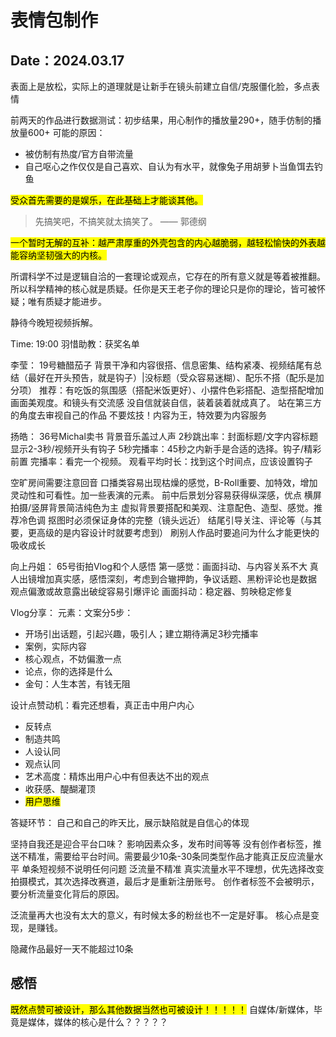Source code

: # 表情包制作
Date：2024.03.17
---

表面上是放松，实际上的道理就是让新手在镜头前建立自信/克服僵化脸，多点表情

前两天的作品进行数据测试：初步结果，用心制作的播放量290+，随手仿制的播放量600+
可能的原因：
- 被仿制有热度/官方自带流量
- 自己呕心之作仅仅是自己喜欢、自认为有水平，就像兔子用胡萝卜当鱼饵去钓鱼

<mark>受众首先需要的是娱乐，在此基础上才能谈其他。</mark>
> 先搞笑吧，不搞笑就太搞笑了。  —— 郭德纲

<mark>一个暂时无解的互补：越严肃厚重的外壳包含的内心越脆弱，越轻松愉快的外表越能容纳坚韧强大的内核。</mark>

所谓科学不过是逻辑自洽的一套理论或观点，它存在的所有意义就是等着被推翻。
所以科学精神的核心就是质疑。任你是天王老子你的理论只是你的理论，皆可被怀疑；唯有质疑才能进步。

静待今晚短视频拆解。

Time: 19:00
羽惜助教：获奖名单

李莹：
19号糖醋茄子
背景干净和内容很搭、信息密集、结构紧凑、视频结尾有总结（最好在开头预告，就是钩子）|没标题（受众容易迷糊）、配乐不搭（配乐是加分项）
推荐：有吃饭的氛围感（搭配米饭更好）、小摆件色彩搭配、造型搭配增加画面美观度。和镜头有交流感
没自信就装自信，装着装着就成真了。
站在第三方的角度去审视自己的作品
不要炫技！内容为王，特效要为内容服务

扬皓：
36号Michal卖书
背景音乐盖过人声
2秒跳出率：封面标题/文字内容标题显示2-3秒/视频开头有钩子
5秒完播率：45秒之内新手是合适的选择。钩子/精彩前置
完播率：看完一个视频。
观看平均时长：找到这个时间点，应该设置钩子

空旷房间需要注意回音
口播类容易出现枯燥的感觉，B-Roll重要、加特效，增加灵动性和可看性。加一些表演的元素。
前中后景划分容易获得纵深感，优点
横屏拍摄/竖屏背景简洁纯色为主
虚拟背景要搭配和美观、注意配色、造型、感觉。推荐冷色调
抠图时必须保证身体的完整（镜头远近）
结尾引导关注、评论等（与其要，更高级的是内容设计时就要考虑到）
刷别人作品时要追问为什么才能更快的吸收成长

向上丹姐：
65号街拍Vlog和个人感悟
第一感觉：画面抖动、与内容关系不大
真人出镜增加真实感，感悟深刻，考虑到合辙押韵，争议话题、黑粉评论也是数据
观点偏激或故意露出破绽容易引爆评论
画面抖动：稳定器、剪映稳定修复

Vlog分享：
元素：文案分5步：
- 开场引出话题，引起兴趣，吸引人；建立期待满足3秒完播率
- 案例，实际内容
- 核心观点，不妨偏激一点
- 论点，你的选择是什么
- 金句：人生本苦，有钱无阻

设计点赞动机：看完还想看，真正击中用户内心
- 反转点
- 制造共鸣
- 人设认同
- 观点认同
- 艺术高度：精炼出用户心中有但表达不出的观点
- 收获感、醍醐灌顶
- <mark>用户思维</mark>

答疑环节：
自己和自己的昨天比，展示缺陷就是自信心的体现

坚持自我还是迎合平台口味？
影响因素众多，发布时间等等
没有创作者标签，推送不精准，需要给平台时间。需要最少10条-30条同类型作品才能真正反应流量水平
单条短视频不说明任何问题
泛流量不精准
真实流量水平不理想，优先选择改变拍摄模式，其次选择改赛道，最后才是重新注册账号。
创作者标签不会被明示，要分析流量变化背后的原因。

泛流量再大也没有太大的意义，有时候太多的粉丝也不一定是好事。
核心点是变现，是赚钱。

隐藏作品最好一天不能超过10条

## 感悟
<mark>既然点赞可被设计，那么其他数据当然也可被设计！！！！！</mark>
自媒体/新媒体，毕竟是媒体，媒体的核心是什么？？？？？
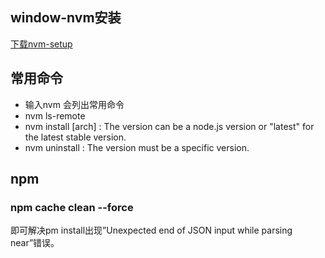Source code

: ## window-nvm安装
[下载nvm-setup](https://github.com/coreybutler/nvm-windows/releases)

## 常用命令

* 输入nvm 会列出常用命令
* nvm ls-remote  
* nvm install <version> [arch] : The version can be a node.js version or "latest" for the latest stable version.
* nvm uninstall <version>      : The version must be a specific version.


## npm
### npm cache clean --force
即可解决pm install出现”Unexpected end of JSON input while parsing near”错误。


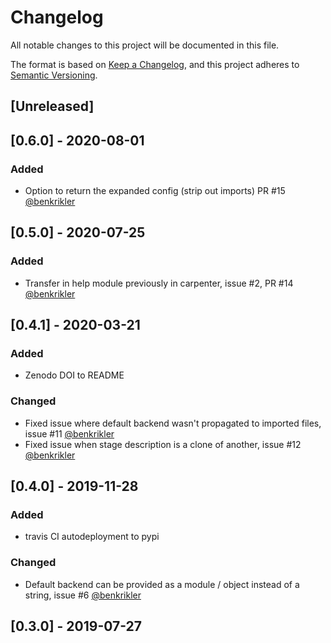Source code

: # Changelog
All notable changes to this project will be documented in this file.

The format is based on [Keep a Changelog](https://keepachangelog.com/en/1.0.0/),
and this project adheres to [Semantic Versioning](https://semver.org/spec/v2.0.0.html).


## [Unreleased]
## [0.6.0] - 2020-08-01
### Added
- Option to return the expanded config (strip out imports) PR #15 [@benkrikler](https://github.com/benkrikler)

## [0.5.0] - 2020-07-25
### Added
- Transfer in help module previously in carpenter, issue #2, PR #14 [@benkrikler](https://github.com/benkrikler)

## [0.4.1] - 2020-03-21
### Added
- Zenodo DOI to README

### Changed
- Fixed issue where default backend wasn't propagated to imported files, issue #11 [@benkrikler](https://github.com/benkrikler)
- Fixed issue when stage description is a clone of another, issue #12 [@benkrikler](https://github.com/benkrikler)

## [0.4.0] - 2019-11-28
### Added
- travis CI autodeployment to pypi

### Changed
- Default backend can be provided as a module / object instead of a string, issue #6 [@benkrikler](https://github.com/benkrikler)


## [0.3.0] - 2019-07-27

◆ Task description ◆
Restate all of the data word for word and include no pictures.

◆ Solution below ◆
Source code

: # 表情包制作
Date：2024.03.17
---

表面上是放松，实际上的道理就是让新手在镜头前建立自信/克服僵化脸，多点表情

前两天的作品进行数据测试：初步结果，用心制作的播放量290+，随手仿制的播放量600+
可能的原因：
- 被仿制有热度/官方自带流量
- 自己呕心之作仅仅是自己喜欢、自认为有水平，就像兔子用胡萝卜当鱼饵去钓鱼

<mark>受众首先需要的是娱乐，在此基础上才能谈其他。</mark>
> 先搞笑吧，不搞笑就太搞笑了。  —— 郭德纲

<mark>一个暂时无解的互补：越严肃厚重的外壳包含的内心越脆弱，越轻松愉快的外表越能容纳坚韧强大的内核。</mark>

所谓科学不过是逻辑自洽的一套理论或观点，它存在的所有意义就是等着被推翻。
所以科学精神的核心就是质疑。任你是天王老子你的理论只是你的理论，皆可被怀疑；唯有质疑才能进步。

静待今晚短视频拆解。

Time: 19:00
羽惜助教：获奖名单

李莹：
19号糖醋茄子
背景干净和内容很搭、信息密集、结构紧凑、视频结尾有总结（最好在开头预告，就是钩子）|没标题（受众容易迷糊）、配乐不搭（配乐是加分项）
推荐：有吃饭的氛围感（搭配米饭更好）、小摆件色彩搭配、造型搭配增加画面美观度。和镜头有交流感
没自信就装自信，装着装着就成真了。
站在第三方的角度去审视自己的作品
不要炫技！内容为王，特效要为内容服务

扬皓：
36号Michal卖书
背景音乐盖过人声
2秒跳出率：封面标题/文字内容标题显示2-3秒/视频开头有钩子
5秒完播率：45秒之内新手是合适的选择。钩子/精彩前置
完播率：看完一个视频。
观看平均时长：找到这个时间点，应该设置钩子

空旷房间需要注意回音
口播类容易出现枯燥的感觉，B-Roll重要、加特效，增加灵动性和可看性。加一些表演的元素。
前中后景划分容易获得纵深感，优点
横屏拍摄/竖屏背景简洁纯色为主
虚拟背景要搭配和美观、注意配色、造型、感觉。推荐冷色调
抠图时必须保证身体的完整（镜头远近）
结尾引导关注、评论等（与其要，更高级的是内容设计时就要考虑到）
刷别人作品时要追问为什么才能更快的吸收成长

向上丹姐：
65号街拍Vlog和个人感悟
第一感觉：画面抖动、与内容关系不大
真人出镜增加真实感，感悟深刻，考虑到合辙押韵，争议话题、黑粉评论也是数据
观点偏激或故意露出破绽容易引爆评论
画面抖动：稳定器、剪映稳定修复

Vlog分享：
元素：文案分5步：
- 开场引出话题，引起兴趣，吸引人；建立期待满足3秒完播率
- 案例，实际内容
- 核心观点，不妨偏激一点
- 论点，你的选择是什么
- 金句：人生本苦，有钱无阻

设计点赞动机：看完还想看，真正击中用户内心
- 反转点
- 制造共鸣
- 人设认同
- 观点认同
- 艺术高度：精炼出用户心中有但表达不出的观点
- 收获感、醍醐灌顶
- <mark>用户思维</mark>

答疑环节：
自己和自己的昨天比，展示缺陷就是自信心的体现

坚持自我还是迎合平台口味？
影响因素众多，发布时间等等
没有创作者标签，推送不精准，需要给平台时间。需要最少10条-30条同类型作品才能真正反应流量水平
单条短视频不说明任何问题
泛流量不精准
真实流量水平不理想，优先选择改变拍摄模式，其次选择改赛道，最后才是重新注册账号。
创作者标签不会被明示，要分析流量变化背后的原因。

泛流量再大也没有太大的意义，有时候太多的粉丝也不一定是好事。
核心点是变现，是赚钱。

隐藏作品最好一天不能超过10条

## 感悟
<mark>既然点赞可被设计，那么其他数据当然也可被设计！！！！！</mark>
自媒体/新媒体，毕竟是媒体，媒体的核心是什么？？？？？
Source code

: ## window-nvm安装
[下载nvm-setup](https://github.com/coreybutler/nvm-windows/releases)

## 常用命令

* 输入nvm 会列出常用命令
* nvm ls-remote  
* nvm install <version> [arch] : The version can be a node.js version or "latest" for the latest stable version.
* nvm uninstall <version>      : The version must be a specific version.


## npm
### npm cache clean --force
即可解决pm install出现”Unexpected end of JSON input while parsing near”错误。


Source code

: # Changelog
All notable changes to this project will be documented in this file.

The format is based on [Keep a Changelog](https://keepachangelog.com/en/1.0.0/),
and this project adheres to [Semantic Versioning](https://semver.org/spec/v2.0.0.html).


## [Unreleased]
## [0.6.0] - 2020-08-01
### Added
- Option to return the expanded config (strip out imports) PR #15 [@benkrikler](https://github.com/benkrikler)

## [0.5.0] - 2020-07-25
### Added
- Transfer in help module previously in carpenter, issue #2, PR #14 [@benkrikler](https://github.com/benkrikler)

## [0.4.1] - 2020-03-21
### Added
- Zenodo DOI to README

### Changed
- Fixed issue where default backend wasn't propagated to imported files, issue #11 [@benkrikler](https://github.com/benkrikler)
- Fixed issue when stage description is a clone of another, issue #12 [@benkrikler](https://github.com/benkrikler)

## [0.4.0] - 2019-11-28
### Added
- travis CI autodeployment to pypi

### Changed
- Default backend can be provided as a module / object instead of a string, issue #6 [@benkrikler](https://github.com/benkrikler)


## [0.3.0] - 2019-07-27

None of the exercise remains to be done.